Until now we have had eleven recordings of performances, all of them 'live', under Furtwängler. The first dates from 1937, in London, and the last from August 1954, three months before his death. As usual with him, there are many differences of detail and emphasis from one performance to another, but the broad outlines are the same. The most extreme performance to date has been from Berlin in March 1942, where the ferocious intensity of the first movement's central climax is still a shattering experience, despite the limitations of sound. In Bayreuth in 1951, too, where the annual festival was re-inaugurated after the Second World War with Furtwängler conducting the Ninth, as Wagner had conducted it in 1872 at the laying of the foundation stone of the Festspielhaus, there is a quite extraordinary exhilaration about the last movement, an expression of boundless hopes for a new departure for humanity.

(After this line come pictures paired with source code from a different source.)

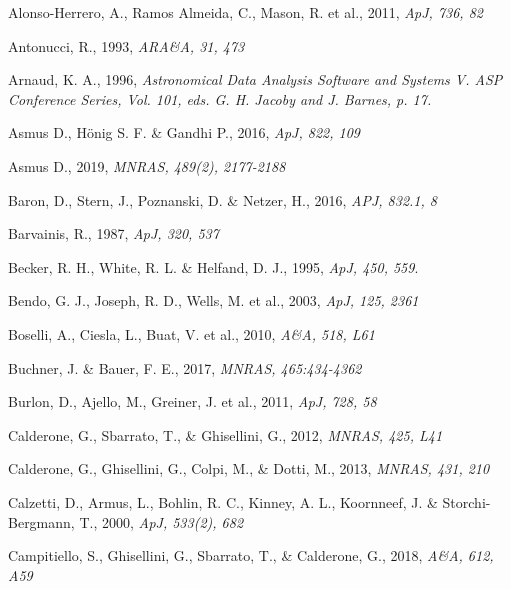 \documentclass[]{aa}
\begin{document}
\begin{thebibliography}{}

Alonso-Herrero, A., Ramos Almeida, C., Mason, R. et al., 2011,
\newblock \emph{ApJ, 736, 82}

Antonucci, R., 1993,
\newblock \emph{ARA\&A, 31, 473}

Arnaud, K. A., 1996,
\newblock \emph{Astronomical Data Analysis Software and Systems V. ASP Conference Series, Vol. 101, eds. G. H. Jacoby and J. Barnes, p. 17.}

Asmus D., H\"{o}nig S. F. \& Gandhi P., 2016,
\newblock \emph{ApJ, 822, 109}

Asmus D., 2019,
\newblock \emph{MNRAS, 489(2), 2177-2188}

Baron, D., Stern, J., Poznanski, D. \& Netzer, H., 2016,
\newblock \emph{APJ, 832.1, 8}

Barvainis, R., 1987,
\newblock \emph{ApJ, 320, 537}

Becker, R. H., White, R. L. \& Helfand, D. J., 1995, 
\newblock \emph{ApJ, 450, 559}.

Bendo, G. J., Joseph, R. D., Wells, M. et al., 2003,
\newblock \emph{ApJ, 125, 2361}

Boselli, A., Ciesla, L., Buat, V. et al., 2010,
\newblock \emph{A\&A, 518, L61}

Buchner, J. \& Bauer, F. E., 2017,
\newblock \emph{MNRAS, 465:434-4362}

Burlon, D., Ajello, M., Greiner, J. et al., 2011,
\newblock \emph{ApJ, 728, 58}

Calderone, G., Sbarrato, T., \& Ghisellini, G., 2012,
\newblock \emph{MNRAS, 425, L41}

Calderone, G., Ghisellini, G., Colpi, M., \& Dotti, M., 2013,
\newblock \emph{MNRAS, 431, 210}

Calzetti, D., Armus, L., Bohlin, R. C., Kinney, A. L., Koornneef, J. \& Storchi-Bergmann, T., 2000,
\newblock \emph{ApJ, 533(2), 682}

Campitiello, S., Ghisellini, G., Sbarrato, T., \& Calderone, G., 2018,
\newblock \emph{A\&A, 612, A59}


\end{thebibliography}
\end{document}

But in April 1942 Furtwängler was tricked by Goebbels into conducting this work on the eve of the Führer's birthday in Berlin, something he had always managed to avoid before. Try as he would to insist that he was unwell, had commitments in Vienna, and so on, he was forced to take part and conduct it, after Goebbels had made a speech. The resulting performance is now to be heard on a recording, made privately, for the first time, and is a document of the first importance and of fearful intensity. It is vehement to a degree: the timpani in the second movement sound like Jove's thunderbolts. The great fanfare in the third movement is apocalyptic. And in the last movement, after stupendous ecstasies and paeans, the unspeakable happens: Furtwängler always accelerated wildly for the closing bars, suggesting a barely controlled excitement. But on this occasion the last bars are a nightmare of nihilism, a stampede towards the abyss, such as I have never heard in any other music. It is as if Furtwängler is doing what Thomas Mann's fictional composer Adrian Leverkühn says he will do in Dr. Faustus: take back the Ninth Symphony, because
all the hopes and aspirations of the noble side of humanity have come to naught. But instead of writing a new piece to negate the Ninth, Furtwängler does the unthinkable and revokes the work by the way he plays its own ending. Walter Benjamin said that every document of civilization is also a document of barbarism. Never has that been more clearly true than in this terrifying account of the Ninth.